Now I had made bagels a few years ago in a fit of creativity, but they were like a lot of breads in the sense that when they are warm and fresh out of the oven, just about any bread tastes good. Twenty minutes after I made them, they turned into rocks so hard that the squirrels refused them. I did have a track record to overcome.

But, I had visited Sister Demeter over the weekend, and she had taken the plunge. She had bought a can of malt syrup and powder as well. In typical fashion, she offered me some, and in furtherance of that typical fashion, I took both with a smile and a thank you. It is good to have someone leading the way, and I thought that I would follow, yet again, in her footsteps.

So that took care of the second objection. I read the recipe and the blog comments again, and decided that I might as well give it a 'Mellow' try. Why not? After reading the comments about bagels boards and doughy centers, I knew I was going to take a few liberties with the recipe.
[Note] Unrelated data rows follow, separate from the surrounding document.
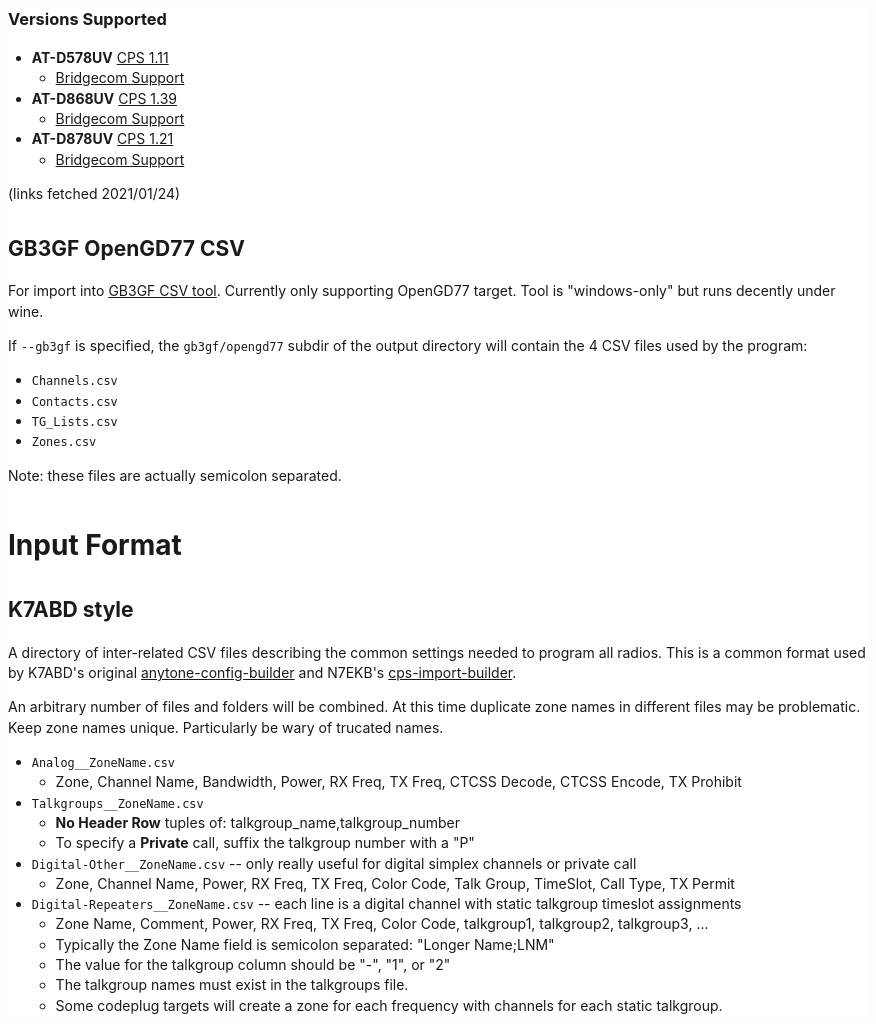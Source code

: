 ### Versions Supported

* **AT-D578UV** [CPS 1.11](https://cdn.shopify.com/s/files/1/0833/9095/files/D578UV_V1.11_official_release_200918.zip)
  * [Bridgecom Support](https://bridgecomsystems.freshdesk.com/support/solutions/articles/63000106309-anytone-578-cps-and-firmware-downloads)
* **AT-D868UV** [CPS 1.39](https://cdn.shopify.com/s/files/1/0833/9095/files/D868UV_2.39_official_200807.zip)
  * [Bridgecom Support](https://bridgecomsystems.freshdesk.com/support/solutions/articles/63000105671-anytone-868-cps-firmware-and-driver-versions)
* **AT-D878UV** [CPS 1.21](https://cdn.shopify.com/s/files/1/0833/9095/files/D878UV_V1.21_official_release_200918.zip)  
  * [Bridgecom Support](https://bridgecomsystems.freshdesk.com/support/solutions/articles/63000105978-anytone-878-878-plus-cps-firmware-and-driver-downloads)

(links fetched 2021/01/24)

## GB3GF OpenGD77 CSV

For import into [GB3GF CSV tool](http://www.gb3gf.co.uk/downloads.html).
Currently only supporting OpenGD77 target. Tool is "windows-only" but
runs decently under wine.

If `--gb3gf` is specified, the `gb3gf/opengd77` subdir of the output directory will
contain the 4 CSV files used by the program:

  * `Channels.csv`
  * `Contacts.csv`
  * `TG_Lists.csv`
  * `Zones.csv`
  
Note: these files are actually semicolon separated.

# Input Format

## K7ABD style

A directory of inter-related CSV files describing the common settings
needed to program all radios. This is a common format used by K7ABD's
original [anytone-config-builder](https://www.k7abd.net/anytone-config-builder/)
and N7EKB's [cps-import-builder](https://github.com/n7ekb/cps-import-builder).

An arbitrary number of files and folders will be combined. At this time duplicate
zone names in different files may be problematic. Keep zone names unique.
Particularly be wary of trucated names.

* `Analog__ZoneName.csv`
  * Zone, Channel Name, Bandwidth, Power, RX Freq, TX Freq, CTCSS Decode, CTCSS Encode, TX Prohibit
* `Talkgroups__ZoneName.csv`
  * **No Header Row** tuples of: talkgroup_name,talkgroup_number
  * To specify a **Private** call, suffix the talkgroup number with a "P"
* `Digital-Other__ZoneName.csv` -- only really useful for digital simplex channels or private call
  * Zone, Channel Name, Power, RX Freq, TX Freq, Color Code, Talk Group, TimeSlot, Call Type, TX Permit
* `Digital-Repeaters__ZoneName.csv` -- each line is a digital channel with static talkgroup timeslot assignments
  * Zone Name, Comment, Power, RX Freq, TX Freq, Color Code, talkgroup1, talkgroup2, talkgroup3, ...
  * Typically the Zone Name field is semicolon separated: "Longer Name;LNM"
  * The value for the talkgroup column should be "-", "1", or "2"
  * The talkgroup names must exist in the talkgroups file.
  * Some codeplug targets will create a zone for each frequency with channels for each static talkgroup.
As I ladled that whopping two teaspoons of malt powder into the mixer there were a number of cheats running through my mind.

The dough came together nicely, and was promptly popped into the refrigerator for a bulk ferment overnight. That way the bagels would be confirmed as warm by my hands when doing the forming.

The hardest part of the whole recipe was dividing the dough into thirteen parts!

The dough stayed pretty sticky, and my hands needed to be floured a couple times as things warmed up. Eventually, there were twelve round rings on a chunk of parchment paper.
Yeah, twelve.

In the back of the picture below are the starters for my second or third attempts at Corn Bread, Rustic Bread, and a couple of other projects as well. I have taken to writing down the recommended fold and bake times with a dry erase marker on the plastic wrap.You know, when you get the chance to bake all day you have to make the best of it!
I did go through the effort of setting out ice water, salt, sesame, and got the malt syrup and water simmering nicely.
Once the sugar water came to a boil, I re-shaped the bagels as best I could, and dropped them into the pot, where they proceeded to go right to the bottom.

And stayed there.

What about floating up? Using a spatula they were released from the bottom, where they had nicely glued themselves in a serious attempt at ritual drowning. Once freed from the bottom, they popped right up and floated on the surface like they were supposed to do.

Using a strainer spoon that I had bent at a ninety degree angle, they were easy enough to lift from the proofing to the ice water. Touching them in the ice water you could feel the gelatinous surface. When I tried to roll them in a nicely prepared bowl of sesame I made a terrible mess of things, so after the first attempt, the bagels went directly to the parchment paper, where my Darling Bride sprinkled a little Kosher salt and then sesame on them, turned them over, and did the other side. It is good to have help sometimes!
I was not too sure, but Darling Bride quickly scooped up four of them to deliver to the taste testing neighbors. They approved, and asked for more. She then brought a few more to her girlfriend's house, where they were promptly covered in cream cheese and devoured. She came back, I sliced one for her, and she rolled her eyes in disbelief.


If the Darling Bride says she likes something, you have done well.

She loved them. Well, that was just too much for my self-control.

I gave in and 'sampled' one for myself. Blood sugars? Eh, check it later. Right now, for this moment, I lavished the fragrant bread liberally with my Sister's strawberry jam.

They were wonderful...

...and then, they were simply gone!

Just that quickly, there was nothing left; no evidence other than the dirty dishes and a few stray sesame seeds here and there. These really were wonderful bagels. The outside was chewy, but not so tough that you felt like it was a workout. The inside was really flavorful, and although they were a fair amount of work, I figure that with enough practice it will go much faster.

Besides, there is a lot of malt powder left!

And who knows when we will have a need for bagels?